Record set =>
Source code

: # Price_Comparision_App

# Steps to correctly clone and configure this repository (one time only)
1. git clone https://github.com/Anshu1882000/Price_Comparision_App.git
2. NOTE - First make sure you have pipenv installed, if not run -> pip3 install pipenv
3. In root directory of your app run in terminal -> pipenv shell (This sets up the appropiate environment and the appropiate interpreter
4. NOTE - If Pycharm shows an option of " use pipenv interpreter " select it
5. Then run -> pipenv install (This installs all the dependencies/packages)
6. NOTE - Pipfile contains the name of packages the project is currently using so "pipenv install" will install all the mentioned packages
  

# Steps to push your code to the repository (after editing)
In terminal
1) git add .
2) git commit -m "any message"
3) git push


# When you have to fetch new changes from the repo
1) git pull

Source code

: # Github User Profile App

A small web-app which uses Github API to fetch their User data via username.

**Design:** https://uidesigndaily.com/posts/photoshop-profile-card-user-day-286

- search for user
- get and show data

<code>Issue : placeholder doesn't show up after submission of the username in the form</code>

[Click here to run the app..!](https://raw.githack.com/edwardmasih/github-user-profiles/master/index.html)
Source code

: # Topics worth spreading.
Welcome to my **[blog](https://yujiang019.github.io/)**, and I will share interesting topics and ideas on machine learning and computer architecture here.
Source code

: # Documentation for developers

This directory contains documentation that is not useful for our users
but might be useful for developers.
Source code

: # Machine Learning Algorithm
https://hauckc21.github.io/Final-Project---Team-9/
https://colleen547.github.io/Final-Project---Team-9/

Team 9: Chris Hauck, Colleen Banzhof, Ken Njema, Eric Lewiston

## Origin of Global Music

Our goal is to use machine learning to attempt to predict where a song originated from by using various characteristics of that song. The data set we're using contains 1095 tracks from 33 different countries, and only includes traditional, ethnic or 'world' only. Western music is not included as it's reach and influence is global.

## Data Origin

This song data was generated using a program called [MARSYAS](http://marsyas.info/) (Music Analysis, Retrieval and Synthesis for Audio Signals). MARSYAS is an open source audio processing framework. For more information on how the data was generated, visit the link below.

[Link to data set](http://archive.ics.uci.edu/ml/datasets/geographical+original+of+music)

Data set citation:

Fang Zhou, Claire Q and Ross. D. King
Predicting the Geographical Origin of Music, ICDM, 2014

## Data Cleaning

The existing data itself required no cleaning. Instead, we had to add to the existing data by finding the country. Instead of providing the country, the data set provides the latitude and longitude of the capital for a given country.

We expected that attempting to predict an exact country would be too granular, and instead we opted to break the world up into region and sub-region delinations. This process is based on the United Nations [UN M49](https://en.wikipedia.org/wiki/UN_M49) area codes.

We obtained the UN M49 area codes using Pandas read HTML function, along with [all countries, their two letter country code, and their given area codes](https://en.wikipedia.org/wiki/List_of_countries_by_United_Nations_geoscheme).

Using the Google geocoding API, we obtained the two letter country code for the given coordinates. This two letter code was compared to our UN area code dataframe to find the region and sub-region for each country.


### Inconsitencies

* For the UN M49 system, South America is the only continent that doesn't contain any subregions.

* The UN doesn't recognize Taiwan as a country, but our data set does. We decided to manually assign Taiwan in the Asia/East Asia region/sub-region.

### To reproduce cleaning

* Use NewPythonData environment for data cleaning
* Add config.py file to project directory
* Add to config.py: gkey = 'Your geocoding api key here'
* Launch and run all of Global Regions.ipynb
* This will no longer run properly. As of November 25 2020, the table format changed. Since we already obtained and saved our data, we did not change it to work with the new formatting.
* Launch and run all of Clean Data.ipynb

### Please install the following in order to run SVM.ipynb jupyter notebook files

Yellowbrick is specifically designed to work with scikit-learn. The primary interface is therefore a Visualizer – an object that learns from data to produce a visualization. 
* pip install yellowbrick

Your instructions => Up to and including the line that contains "4. NOTE - If", restate each line of the material above word for word, beginning with its first line.

Exercise response =>
Source code

: # Price_Comparision_App

# Steps to correctly clone and configure this repository (one time only)
1. git clone https://github.com/Anshu1882000/Price_Comparision_App.git
2. NOTE - First make sure you have pipenv installed, if not run -> pip3 install pipenv
3. In root directory of your app run in terminal -> pipenv shell (This sets up the appropiate environment and the appropiate interpreter
4. NOTE - If Pycharm shows an option of " use pipenv interpreter " select it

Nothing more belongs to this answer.